3.5. Analytical Method

Gas production from the outlet of the reactor was automatically monitored using a data acquisition system (AMPTS II, Bioprocess control, Sweden AB, Lund, Sweden). Gas composition was analysed using a gas chromatograph (Clarus 500, Perkin-Elmer, Waltham, MA, USA) equipped with a packed column (Perkin Elmer, 6ʹ × 1.8ʺ OD, 80/100, Mesh, USA) and a thermal conductivity detector (Perkin Elmer, Waltham, MA, USA) with inject temperature of 150 °C. The carrier gas was nitrogen operated with a flow rate of 20 mL/min at 60 °C. Gas sampling was conducted using a 0.25 µL (VICI, Baton Rouge, LA, USA).
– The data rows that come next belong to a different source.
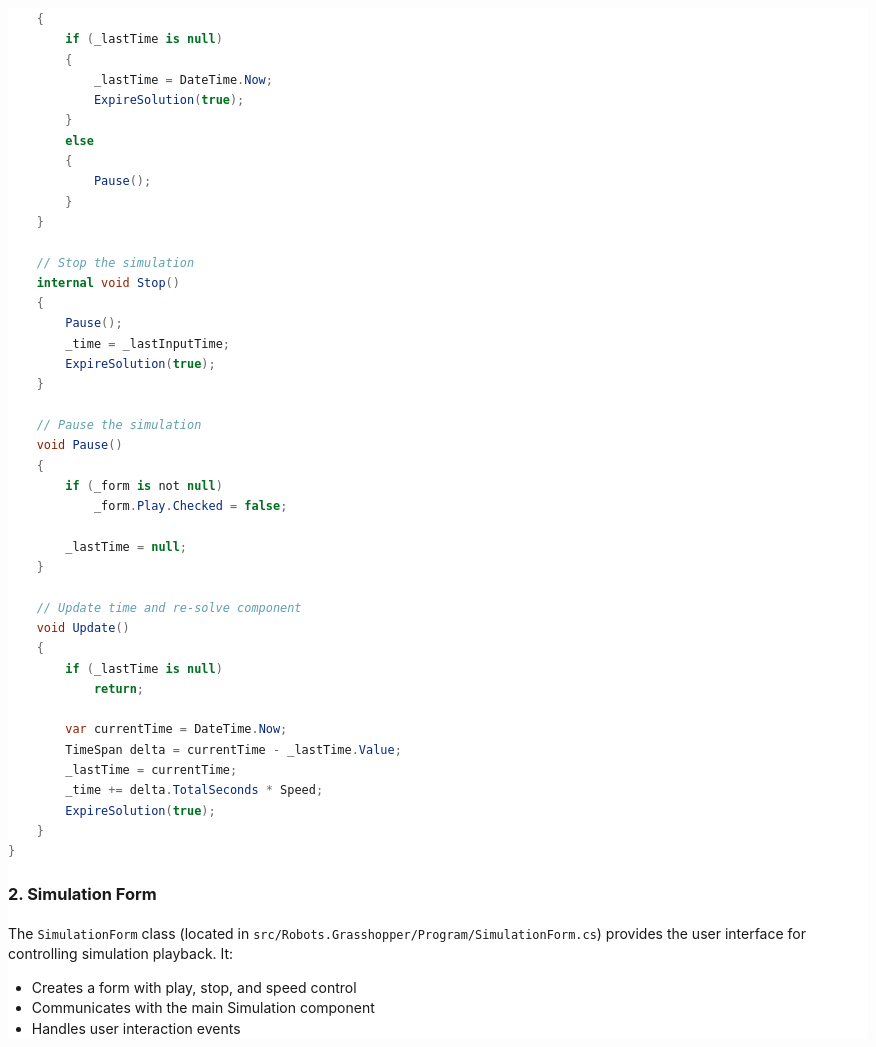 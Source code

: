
 ```csharp
    {
        if (_lastTime is null)
        {
            _lastTime = DateTime.Now;
            ExpireSolution(true);
        }
        else
        {
            Pause();
        }
    }

    // Stop the simulation
    internal void Stop()
    {
        Pause();
        _time = _lastInputTime;
        ExpireSolution(true);
    }

    // Pause the simulation
    void Pause()
    {
        if (_form is not null)
            _form.Play.Checked = false;

        _lastTime = null;
    }

    // Update time and re-solve component
    void Update()
    {
        if (_lastTime is null)
            return;

        var currentTime = DateTime.Now;
        TimeSpan delta = currentTime - _lastTime.Value;
        _lastTime = currentTime;
        _time += delta.TotalSeconds * Speed;
        ExpireSolution(true);
    }
}
```

### 2. Simulation Form

The `SimulationForm` class (located in `src/Robots.Grasshopper/Program/SimulationForm.cs`) provides the user interface for controlling simulation playback. It:

- Creates a form with play, stop, and speed control
- Communicates with the main Simulation component
- Handles user interaction events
Volatile fatty acids were determined using GC (Clarus 500, Perkin-Elmer, Waltham, MA, USA) on a Flame Ionized Detector (FID) equipped with Capillary column (Zebron ZB-WAXplus, Phenomenex, Torrance, CA, USA). The temperatures of the injector and detector were 250 °C and 300 °C, respectively. Nitrogen at 2 mL/min and pressure of 20 °C was used as a carrier gas. The oven temperature was initially 50 °C and gradually increased to 200 °C at the rate of 40 °C/min and maintained at this temperature for 3.5 min. Autosampler (Clarus 500, Perkin-Elmer, Waltham, MA, USA) was employed for sampling with injection size of 1.5 µL and split was set at 15:1.

4. Conclusions

Application of membrane bioreactor on citrus waste successfully improved the biogas production by more than six times compared to the conventional digestion system and reached 73% of theoretical methane yield. This underlines the potential application of MBR for citrus waste and other solid wastes containing hydrophobic inhibitors.